What is Uptime Monitoring?

Uptime monitoring is an automated way of checking whether a service such as a website or an application is available. When service goes down during an outage (downtime), uptime monitoring spots the issue and alerts the right person on the development team.

How does uptime monitoring work?

The uptime monitoring process works by sending automated HTTP requests at a pre-defined frequency to a specific URL and checking for the desired response. HTTP GET requests are usually used. Other HTTP requests can be used as well, for example when monitoring APIs and other functionality. The pre-defined frequency of the checks depends on the specific user’s need but can generally range anywhere from 30 seconds for business websites to 10 or more minutes for hobby projects.

The desired response from the monitored URL is the 200 OK HTTP response code (other codes might be acceptable as well in specific cases). Uptime monitor can also be set to monitor for the desired keyword in the response. This is often used in health checks or when assuring correct display of a critical part of the website. For instance, keywords like signup or subscribe, are often checked to assure that the most valuable user actions are working as they should.

When the correct code or keyword is received from an URL no further action is taken and the monitoring continues. When a different code is returned (any of the 5xx server errors for example), the monitor starts what is called a downtime incident and starts alerting according to the on-call calendar.

🔍 How does keyword monitoring work?

Keyword monitor checks for the presence or absence of the desired keyword in the HTML of the monitored URL.

Since the whole HTML code is checked, the keyword monitor can also check for specific code parts like a desired <div> element or a signup button.

⚖️ Status code monitoring vs. Keyword monitoring

It’s recommended to use keyword monitoring instead of simple response code monitoring as the default for uptime checks. This is because the keyword check prevents the situation where a non-error response code is returned, but the page content shows incorrectly.

When a keyword is checked as well it gives an extra layer of protection as it allows to check any key component of a given URL. Such elements can be a call to action like a subscribe to newsletter button or a title of a blog post.

What is a downtime incident?

A downtime incident (or simply just downtime) is a period of time during which a given service is unavailable. Any users that are trying to use the service during the downtime will see the website's error page or an error page generated by their browser. This is how a custom 500 error page looks at GitHub.

A downtime incident can be also a situation where the request sent by the monitor doesn’t receive a response in a given time frame. The request timeout can be anywhere from 2 seconds to 1 minute, depending on the priority of the monitor. Setting the monitor sensitivity correctly is key in avoiding large amounts of false-positive alerts.

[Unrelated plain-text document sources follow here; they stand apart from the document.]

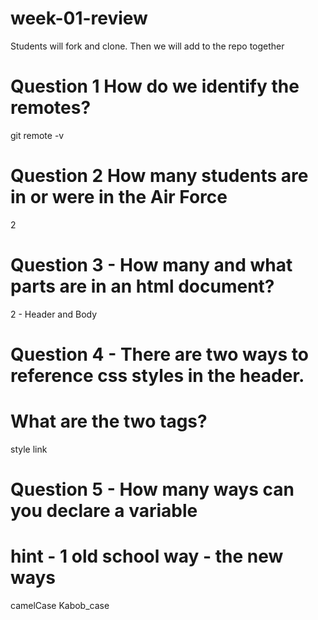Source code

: # week-01-review
Students will fork and clone. Then we will add to the repo together

# Question 1 How do we identify the remotes?
git remote -v

# Question 2 How many students are in or were in the Air Force
2

# Question 3 - How many and what parts are in an html document?
2 - Header and Body

# Question 4 - There are two ways to reference css styles in the header.
# What are the two tags?
style
link

# Question 5 - How many ways can you declare a variable
# hint - 1 old school way - the new ways
camelCase
Kabob_case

How to receive downtime incident alerts?

After an incident is spotted by the uptime monitoring tool it needs to be communicated to you. This process is called incident alerting or on-call alerting. On-call (or on-call calendar) is basically a scheduled duties calendar that defines which team member is responsible for incoming incidents.

The most common ways of getting alerted by an uptime monitor are automated phone calls, SMS, Slack, and Microsoft Teams messages. Ways of alerting depend on factors like the importance of the monitored service, time of the day, and team preference. For example push notifications or emails are generally used for less vital monitors.

We call when your
website goes down

Get notified with a radically better infrastructure monitoring platform.

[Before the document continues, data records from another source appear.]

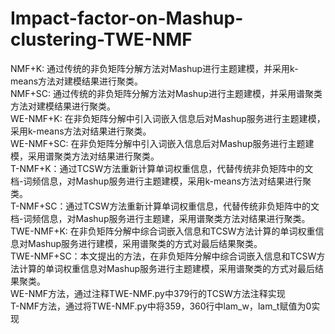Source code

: # Impact-factor-on-Mashup-clustering-TWE-NMF
NMF+K: 通过传统的非负矩阵分解方法对Mashup进行主题建模，并采用k-means方法对建模结果进行聚类。<br>
NMF+SC: 通过传统的非负矩阵分解方法对Mashup进行主题建模，并采用谱聚类方法对建模结果进行聚类。<br>
WE-NMF+K: 在非负矩阵分解中引入词嵌入信息后对Mashup服务进行主题建模，采用k-means方法对结果进行聚类。<br>
WE-NMF+SC: 在非负矩阵分解中引入词嵌入信息后对Mashup服务进行主题建模，采用谱聚类方法对结果进行聚类。<br>
T-NMF+K：通过TCSW方法重新计算单词权重信息，代替传统非负矩阵中的文档-词频信息，对Mashup服务进行主题建模，采用k-means方法对结果进行聚类。<br>
T-NMF+SC：通过TCSW方法重新计算单词权重信息，代替传统非负矩阵中的文档-词频信息，对Mashup服务进行主题建，采用谱聚类方法对结果进行聚类。<br>
TWE-NMF+K: 在非负矩阵分解中综合词嵌入信息和TCSW方法计算的单词权重信息对Mashup服务进行建模，采用谱聚类的方式对最后结果聚类。<br>
TWE-NMF+SC：本文提出的方法，在非负矩阵分解中综合词嵌入信息和TCSW方法计算的单词权重信息对Mashup服务进行主题建模，采用谱聚类的方式对最后结果聚类。<br>
WE-NMF方法，通过注释TWE-NMF.py中379行的TCSW方法注释实现<br>
T-NMF方法，通过将TWE-NMF.py中将359，360行中lam_w，lam_t赋值为0实现<br>
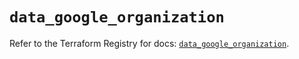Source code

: # `data_google_organization`

Refer to the Terraform Registry for docs: [`data_google_organization`](https://registry.terraform.io/providers/hashicorp/google-beta/5.29.1/docs/data-sources/google_organization).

What information do downtime alerts include?

Downtime incident alerts include information about what monitor went down and when. They also include information about the error that triggered the incident, specifically the received response (see example from Twitter below) and a screenshot of the site. Screenshots can’t be taken everywhere but in the case of website monitoring, they offer a great insight into what went wrong and what customers experienced.

Output

Twitter / Error

This page is down
I scream. You scream. We all scream... for us to fix this page. Weâll stop making jokes and get things up and running soon.

Retry

Home
Status
Terms of Service
Privacy Policy
Cookie Policy
Imprint
Ads info
© Twitter

Downtime alerts also include a call to action for the on-call person to take. Those usually include the option to acknowledge or to view the incident.

Process after receiving an alert? The downtime incident resolution process

After an alert is received it should be acknowledged immediately. If the alert is not acknowledged in a specified time frame (usually 3 to 5 minutes), the person next in line on the on-call duty is alerted. This process could continue further until the whole team is alerted. The best practice however is to have the on-call schedule set up in a way that the first team member is always ready to solve incoming incidents.

Once the incident is acknowledged the escalation process is paused and the team can fully focus on solving it. The speed by which an alert is acknowledged is called Time to acknowledge (TTA). Its average from different incidents called Mean Time to Acknowledge (MTTA) is a widely used incident management metric.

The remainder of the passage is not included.